梅井, 正彦 東京大学 DOI:10.15083/0002005048

2022.06.22

概要

心不全では、心拍出の低下による臓器虚血や、静脈還流量の増加に伴う組織うっ血に起因して、腸管虚血や腸管浮腫による消化管粘膜障害や薬剤吸収率低下などの所見が認められる。これに併せて、心不全患者では利尿薬の使用だけでなく、運動耐用能の低下や交感神経系の活性化に伴う腸蠕動運動の低下によって便秘傾向になることが一般的であり、さらなるQOL低下の原因の1つとなっている。

腸内細菌叢が食物線維を分解することによって得られる短鎖脂肪酸は宿主の疾病に対して保護的に作用する可能性がある腸内細菌代謝物の一つである。心不全患者においては腸内環境の悪化によって腸内細菌叢の構成異常が生じた結果、短鎖脂肪酸が減少することが予想され、それがさらに心不全増悪を来すという悪循環、すなわち心腸連関といえる病態機構が作用している可能性がある。しかしながら、腸内細菌と心不全病態の間に存在するメカニズムに関してはこれまでほとんど検討されておらず、全貌は明らかにされていない。
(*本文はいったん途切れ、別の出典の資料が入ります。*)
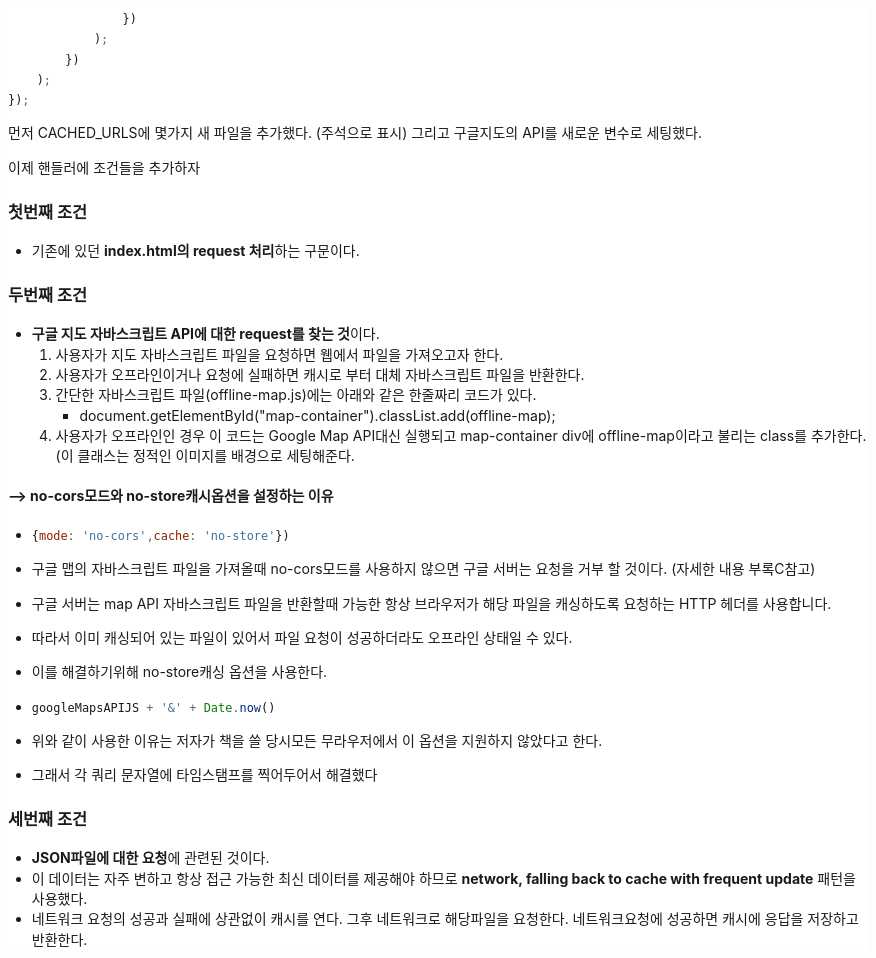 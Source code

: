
 ```javascript
                })
            );
        })
    );
});
```



먼저 CACHED_URLS에 몇가지 새 파일을 추가했다. (주석으로 표시) 그리고 구글지도의 API를 새로운 변수로 세팅했다.

이제 핸들러에 조건들을 추가하자

### 첫번째 조건

* 기존에 있던 **index.html의 request 처리**하는 구문이다.

### 두번째 조건

* **구글 지도  자바스크립트 API에 대한 request를 찾는 것**이다.
  1. 사용자가 지도 자바스크립트 파일을 요청하면 웹에서 파일을 가져오고자 한다.
  2. 사용자가 오프라인이거나 요청에 실패하면 캐시로 부터 대체 자바스크립트 파일을 반환한다.
  3. 간단한 자바스크립트 파일(offline-map.js)에는 아래와 같은 한줄짜리 코드가 있다.
     * document.getElementById("map-container").classList.add(offline-map);
  4. 사용자가 오프라인인 경우 이 코드는 Google Map API대신 실행되고 map-container div에 offline-map이라고 불리는 class를 추가한다. (이 클래스는 정적인 이미지를 배경으로 세팅해준다.

#### -->  no-cors모드와 no-store캐시옵션을 설정하는 이유

* ```javascript
  {mode: 'no-cors',cache: 'no-store'})
  ```

* 구글 맵의 자바스크립트 파일을 가져올때 no-cors모드를 사용하지 않으면 구글 서버는 요청을 거부 할 것이다. (자세한 내용 부록C참고)

* 구글 서버는 map API 자바스크립트 파일을 반환할때 가능한 항상 브라우저가 해당 파일을 캐싱하도록 요청하는 HTTP 헤더를 사용합니다. 

* 따라서 이미 캐싱되어 있는 파일이 있어서 파일 요청이 성공하더라도 오프라인 상태일 수 있다.

* 이를 해결하기위해 no-store캐싱 옵션을 사용한다. 

* ```javascript
  googleMapsAPIJS + '&' + Date.now()
  ```

* 위와 같이 사용한 이유는 저자가 책을 쓸 당시모든 무라우저에서 이 옵션을 지원하지 않았다고 한다.

* 그래서 각 쿼리 문자열에 타임스탬프를 찍어두어서 해결했다

### 세번째 조건

* **JSON파일에 대한 요청**에 관련된 것이다.
* 이 데이터는 자주 변하고 항상 접근 가능한 최신 데이터를 제공해야 하므로 **network, falling back to cache with frequent update** 패턴을 사용했다.
* 네트워크 요청의 성공과 실패에 상관없이 캐시를 연다. 그후 네트워크로 해당파일을 요청한다. 네트워크요청에 성공하면 캐시에 응답을 저장하고 반환한다.
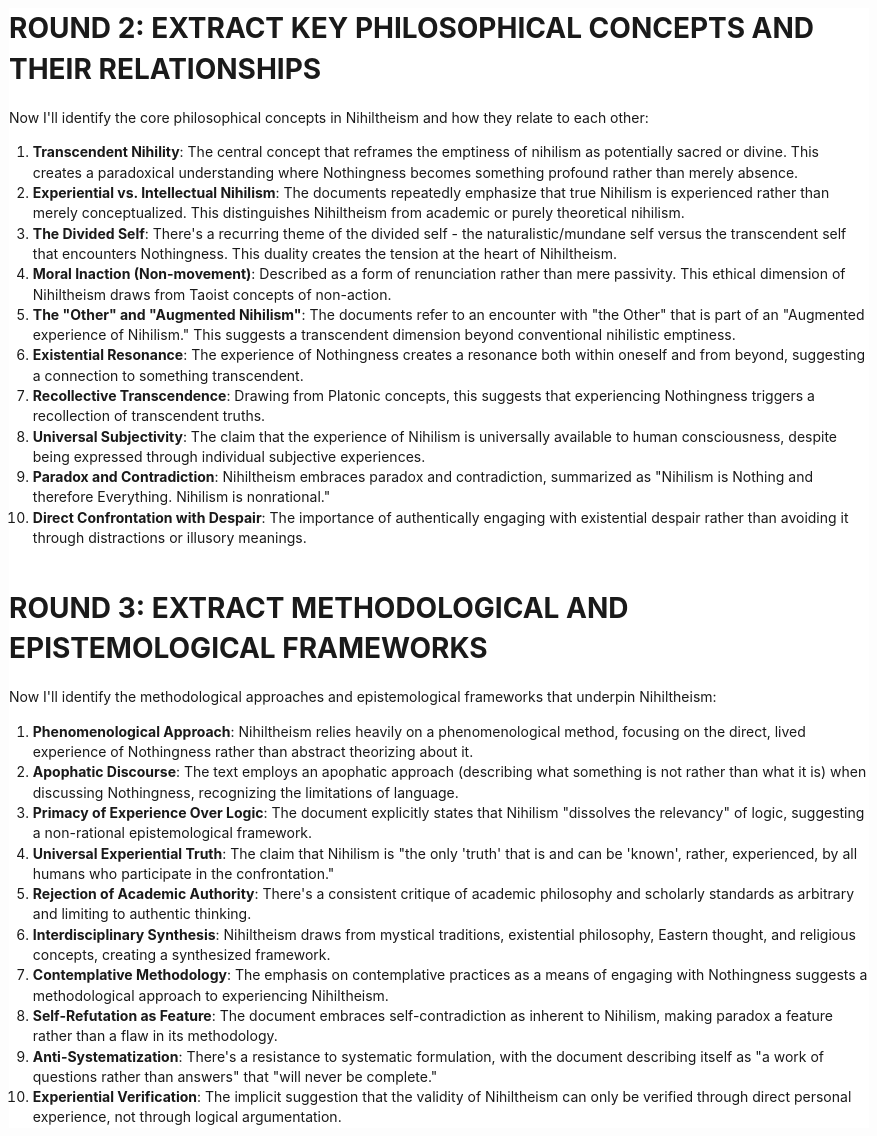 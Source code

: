 
# ROUND 2: EXTRACT KEY PHILOSOPHICAL CONCEPTS AND THEIR RELATIONSHIPS

Now I'll identify the core philosophical concepts in Nihiltheism and how they relate to each other:

1. ****Transcendent Nihility****: The central concept that reframes the emptiness of nihilism as potentially sacred or divine. This creates a paradoxical understanding where Nothingness becomes something profound rather than merely absence.
2. ****Experiential vs. Intellectual Nihilism****: The documents repeatedly emphasize that true Nihilism is experienced rather than merely conceptualized. This distinguishes Nihiltheism from academic or purely theoretical nihilism.
3. ****The Divided Self****: There's a recurring theme of the divided self - the naturalistic/mundane self versus the transcendent self that encounters Nothingness. This duality creates the tension at the heart of Nihiltheism.
4. ****Moral Inaction (Non-movement)****: Described as a form of renunciation rather than mere passivity. This ethical dimension of Nihiltheism draws from Taoist concepts of non-action.
5. ****The "Other" and "Augmented Nihilism"****: The documents refer to an encounter with "the Other" that is part of an "Augmented experience of Nihilism." This suggests a transcendent dimension beyond conventional nihilistic emptiness.
6. ****Existential Resonance****: The experience of Nothingness creates a resonance both within oneself and from beyond, suggesting a connection to something transcendent.
7. ****Recollective Transcendence****: Drawing from Platonic concepts, this suggests that experiencing Nothingness triggers a recollection of transcendent truths.
8. ****Universal Subjectivity****: The claim that the experience of Nihilism is universally available to human consciousness, despite being expressed through individual subjective experiences.
9. ****Paradox and Contradiction****: Nihiltheism embraces paradox and contradiction, summarized as "Nihilism is Nothing and therefore Everything. Nihilism is nonrational."
10. ****Direct Confrontation with Despair****: The importance of authentically engaging with existential despair rather than avoiding it through distractions or illusory meanings.

# ROUND 3: EXTRACT METHODOLOGICAL AND EPISTEMOLOGICAL FRAMEWORKS

Now I'll identify the methodological approaches and epistemological frameworks that underpin Nihiltheism:

1. ****Phenomenological Approach****: Nihiltheism relies heavily on a phenomenological method, focusing on the direct, lived experience of Nothingness rather than abstract theorizing about it.
2. ****Apophatic Discourse****: The text employs an apophatic approach (describing what something is not rather than what it is) when discussing Nothingness, recognizing the limitations of language.
3. ****Primacy of Experience Over Logic****: The document explicitly states that Nihilism "dissolves the relevancy" of logic, suggesting a non-rational epistemological framework.
4. ****Universal Experiential Truth****: The claim that Nihilism is "the only 'truth' that is and can be 'known', rather, experienced, by all humans who participate in the confrontation."
5. ****Rejection of Academic Authority****: There's a consistent critique of academic philosophy and scholarly standards as arbitrary and limiting to authentic thinking.
6. ****Interdisciplinary Synthesis****: Nihiltheism draws from mystical traditions, existential philosophy, Eastern thought, and religious concepts, creating a synthesized framework.
7. ****Contemplative Methodology****: The emphasis on contemplative practices as a means of engaging with Nothingness suggests a methodological approach to experiencing Nihiltheism.
8. ****Self-Refutation as Feature****: The document embraces self-contradiction as inherent to Nihilism, making paradox a feature rather than a flaw in its methodology.
9. ****Anti-Systematization****: There's a resistance to systematic formulation, with the document describing itself as "a work of questions rather than answers" that "will never be complete."
10. ****Experiential Verification****: The implicit suggestion that the validity of Nihiltheism can only be verified through direct personal experience, not through logical argumentation.
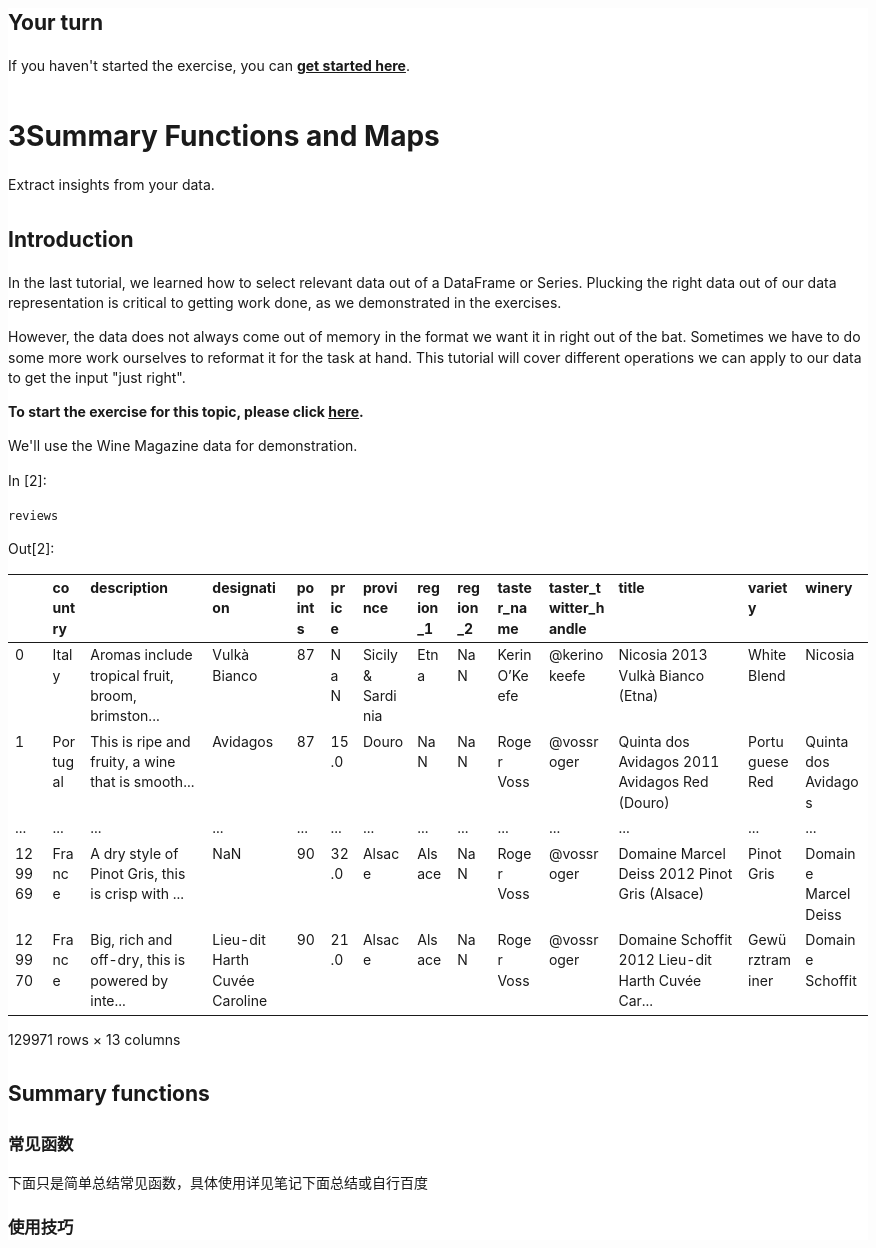 ## Your turn

If you haven't started the exercise, you can **[get started here](https://www.kaggle.com/kernels/fork/587910)**.

# 3Summary Functions and Maps

Extract insights from your data.

## Introduction

In the last tutorial, we learned how to select relevant data out of a DataFrame or Series. Plucking the right data out of our data representation is critical to getting work done, as we demonstrated in the exercises.

However, the data does not always come out of memory in the format we want it in right out of the bat. Sometimes we have to do some more work ourselves to reformat it for the task at hand. This tutorial will cover different operations we can apply to our data to get the input "just right".

**To start the exercise for this topic, please click [here](https://www.kaggle.com/kernels/fork/595524).**

We'll use the Wine Magazine data for demonstration.

In [2]:

```
reviews
```

Out[2]:

|        | country  | description                                       | designation                   | points | price | province          | region_1 | region_2 | taster_name   | taster_twitter_handle | title                                             | variety        | winery               |
| :----- | :------- | :------------------------------------------------ | :---------------------------- | :----- | :---- | :---------------- | :------- | :------- | :------------ | :-------------------- | :------------------------------------------------ | :------------- | :------------------- |
| 0      | Italy    | Aromas include tropical fruit, broom, brimston... | Vulkà Bianco                  | 87     | NaN   | Sicily & Sardinia | Etna     | NaN      | Kerin O’Keefe | @kerinokeefe          | Nicosia 2013 Vulkà Bianco (Etna)                  | White Blend    | Nicosia              |
| 1      | Portugal | This is ripe and fruity, a wine that is smooth... | Avidagos                      | 87     | 15.0  | Douro             | NaN      | NaN      | Roger Voss    | @vossroger            | Quinta dos Avidagos 2011 Avidagos Red (Douro)     | Portuguese Red | Quinta dos Avidagos  |
| ...    | ...      | ...                                               | ...                           | ...    | ...   | ...               | ...      | ...      | ...           | ...                   | ...                                               | ...            | ...                  |
| 129969 | France   | A dry style of Pinot Gris, this is crisp with ... | NaN                           | 90     | 32.0  | Alsace            | Alsace   | NaN      | Roger Voss    | @vossroger            | Domaine Marcel Deiss 2012 Pinot Gris (Alsace)     | Pinot Gris     | Domaine Marcel Deiss |
| 129970 | France   | Big, rich and off-dry, this is powered by inte... | Lieu-dit Harth Cuvée Caroline | 90     | 21.0  | Alsace            | Alsace   | NaN      | Roger Voss    | @vossroger            | Domaine Schoffit 2012 Lieu-dit Harth Cuvée Car... | Gewürztraminer | Domaine Schoffit     |

129971 rows × 13 columns

## Summary functions

### 常见函数

下面只是简单总结常见函数，具体使用详见笔记下面总结或自行百度



### 使用技巧
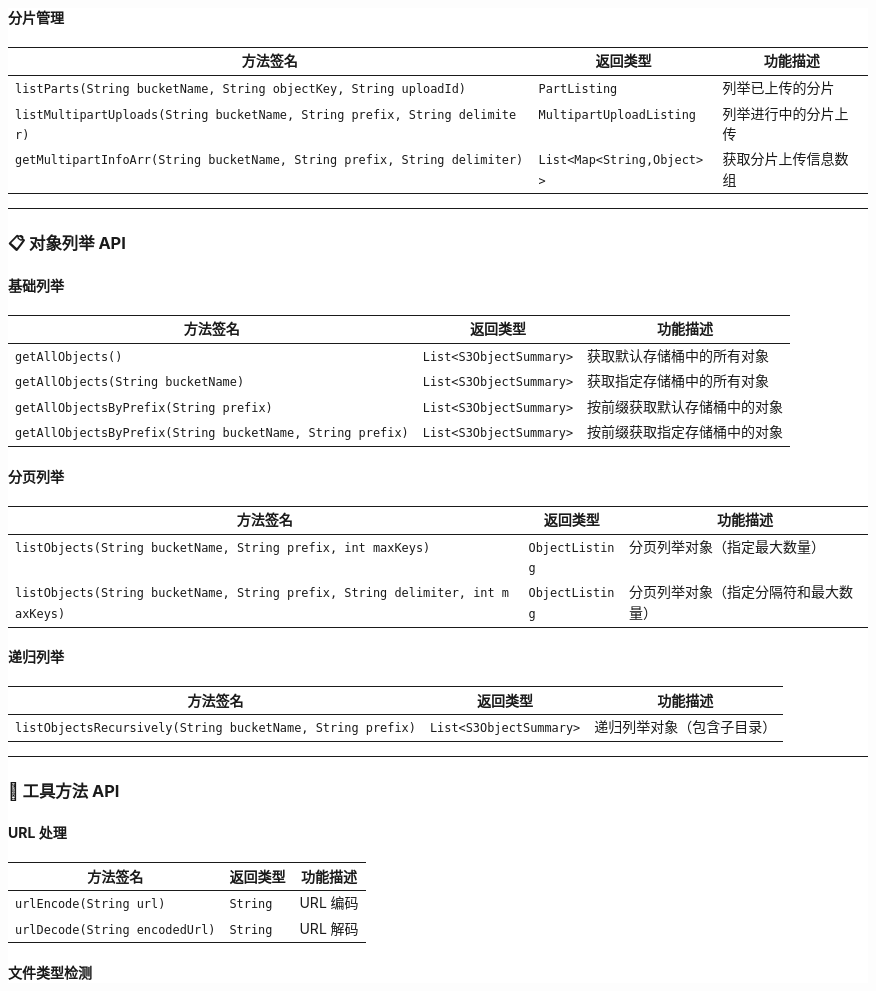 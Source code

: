 #### 分片管理

| 方法签名 | 返回类型 | 功能描述 |
|---------|---------|----------|
| `listParts(String bucketName, String objectKey, String uploadId)` | `PartListing` | 列举已上传的分片 |
| `listMultipartUploads(String bucketName, String prefix, String delimiter)` | `MultipartUploadListing` | 列举进行中的分片上传 |
| `getMultipartInfoArr(String bucketName, String prefix, String delimiter)` | `List<Map<String,Object>>` | 获取分片上传信息数组 |

---

### 📋 对象列举 API

#### 基础列举

| 方法签名 | 返回类型 | 功能描述 |
|---------|---------|----------|
| `getAllObjects()` | `List<S3ObjectSummary>` | 获取默认存储桶中的所有对象 |
| `getAllObjects(String bucketName)` | `List<S3ObjectSummary>` | 获取指定存储桶中的所有对象 |
| `getAllObjectsByPrefix(String prefix)` | `List<S3ObjectSummary>` | 按前缀获取默认存储桶中的对象 |
| `getAllObjectsByPrefix(String bucketName, String prefix)` | `List<S3ObjectSummary>` | 按前缀获取指定存储桶中的对象 |

#### 分页列举

| 方法签名 | 返回类型 | 功能描述 |
|---------|---------|----------|
| `listObjects(String bucketName, String prefix, int maxKeys)` | `ObjectListing` | 分页列举对象（指定最大数量） |
| `listObjects(String bucketName, String prefix, String delimiter, int maxKeys)` | `ObjectListing` | 分页列举对象（指定分隔符和最大数量） |

#### 递归列举

| 方法签名 | 返回类型 | 功能描述 |
|---------|---------|----------|
| `listObjectsRecursively(String bucketName, String prefix)` | `List<S3ObjectSummary>` | 递归列举对象（包含子目录） |

---

### 🔧 工具方法 API

#### URL 处理

| 方法签名 | 返回类型 | 功能描述 |
|---------|---------|----------|
| `urlEncode(String url)` | `String` | URL 编码 |
| `urlDecode(String encodedUrl)` | `String` | URL 解码 |

#### 文件类型检测
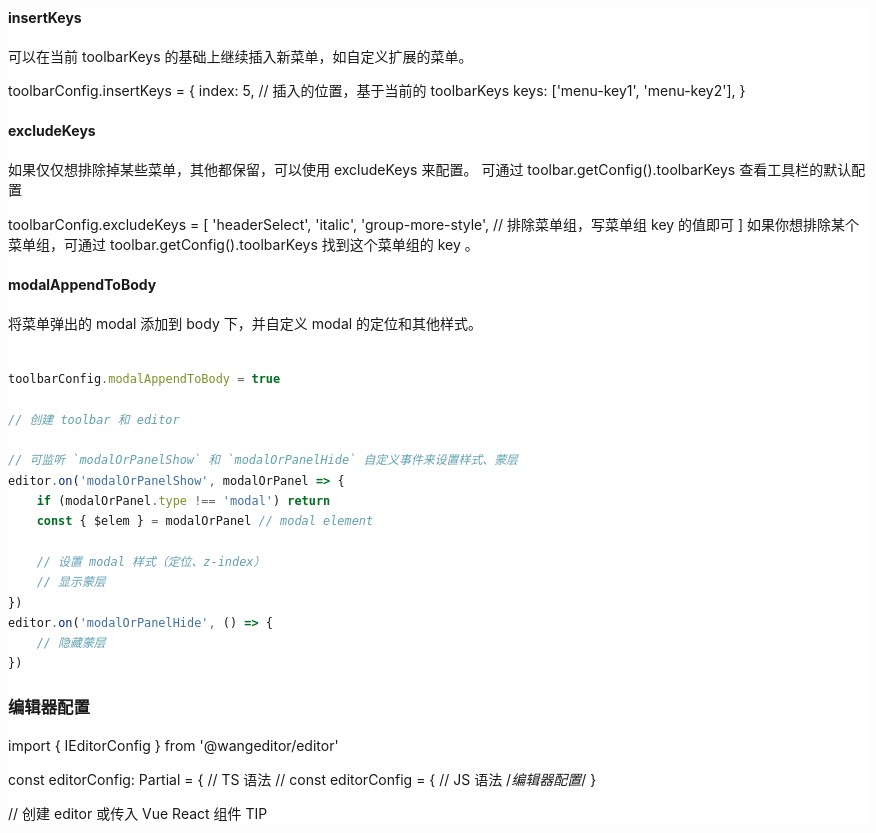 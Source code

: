 #### insertKeys

可以在当前 toolbarKeys 的基础上继续插入新菜单，如自定义扩展的菜单。

toolbarConfig.insertKeys = {
  index: 5, // 插入的位置，基于当前的 toolbarKeys
  keys: ['menu-key1', 'menu-key2'],
}

#### excludeKeys

如果仅仅想排除掉某些菜单，其他都保留，可以使用 excludeKeys 来配置。
可通过 toolbar.getConfig().toolbarKeys 查看工具栏的默认配置

toolbarConfig.excludeKeys = [
  'headerSelect',
  'italic',
  'group-more-style', // 排除菜单组，写菜单组 key 的值即可
]
如果你想排除某个菜单组，可通过 toolbar.getConfig().toolbarKeys 找到这个菜单组的 key 。

#### modalAppendToBody

将菜单弹出的 modal 添加到 body 下，并自定义 modal 的定位和其他样式。

```js

toolbarConfig.modalAppendToBody = true

// 创建 toolbar 和 editor

// 可监听 `modalOrPanelShow` 和 `modalOrPanelHide` 自定义事件来设置样式、蒙层
editor.on('modalOrPanelShow', modalOrPanel => {
    if (modalOrPanel.type !== 'modal') return
    const { $elem } = modalOrPanel // modal element

    // 设置 modal 样式（定位、z-index）
    // 显示蒙层
})
editor.on('modalOrPanelHide', () => {
    // 隐藏蒙层
})
```

### 编辑器配置

import { IEditorConfig } from '@wangeditor/editor'

const editorConfig: Partial<IEditorConfig> = {   // TS 语法
// const editorConfig = {                        // JS 语法
    /*编辑器配置*/
}

// 创建 editor 或传入 Vue React <Editor> 组件
TIP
そこで私たちは、腸内細菌代謝物の中でも短鎖脂肪酸の分子メカニズムに着目し、心腸連関病態機構の視点から心不全病態解明を目指す方針とし、下記4項目にそって実験を行った。

1.短鎖脂肪酸の心不全における体内動態・機能評価
まず、短鎖脂肪酸の心不全における体内動態・機能評価として、イソプロテレノール負荷による心不全モデルマウスを作成し、短鎖脂肪酸の一つである酢酸を投与して血行動態、機能評価を行った。結果、酢酸を投与した心不全モデルマウスでは心収縮率の低下が抑制され、心臓の肥大抑制効果も認められた。このことから酢酸は心不全モデルにおける心機能低下、心肥大に対して保護的に作用する可能性が示唆された。

2.心臓における短鎖脂肪酸受容体の探索
次に、一細胞解析を用いて心臓における短鎖脂肪酸受容体の探索を行った。ここで、心臓において短鎖脂肪酸受容体のうちOlfr78が血管平滑筋細胞に発現していることが明らかとなった。一方で、心筋細胞においては既知の短鎖脂肪酸受容体の発現は認められなかった。また、心筋細胞における短鎖脂肪酸のオーファン受容体探索のため、短鎖脂肪酸刺激によるGPCR下流の細胞内シグナル伝達活性化についての探索も行ったが、血管平滑筋細胞に発現しているOlfr78によると思われるCREBリン酸化経路の活性化を認めたが、純度の高い心筋細胞培養において明らかなシグナル活性化は認められなかった。

3.心臓における短鎖脂肪酸の機能解析
続いて、心筋細胞と心臓線維芽細胞に対する短鎖脂肪酸の作用について解析を行った。まず、短鎖脂肪酸刺激を行い、心拍数や心収縮・弛緩における心筋細胞の速度変化を計測した。心筋細胞に対して酢酸、プロピオン酸、酪酸の全てにおいて、心拍数や収縮・弛緩速度に明らかな変化は認められなかった。また、心臓線維芽細胞に酢酸、プロピオン酸、酪酸を投与した上で各試薬間での生存細胞数を比較した。プロピオン酸・酪酸投与によって心臓線維芽細胞の増加が認められ、短鎖脂肪酸がアポトーシスの抑制あるいは細胞増殖作用またはその両方に関与している可能性が考えられた。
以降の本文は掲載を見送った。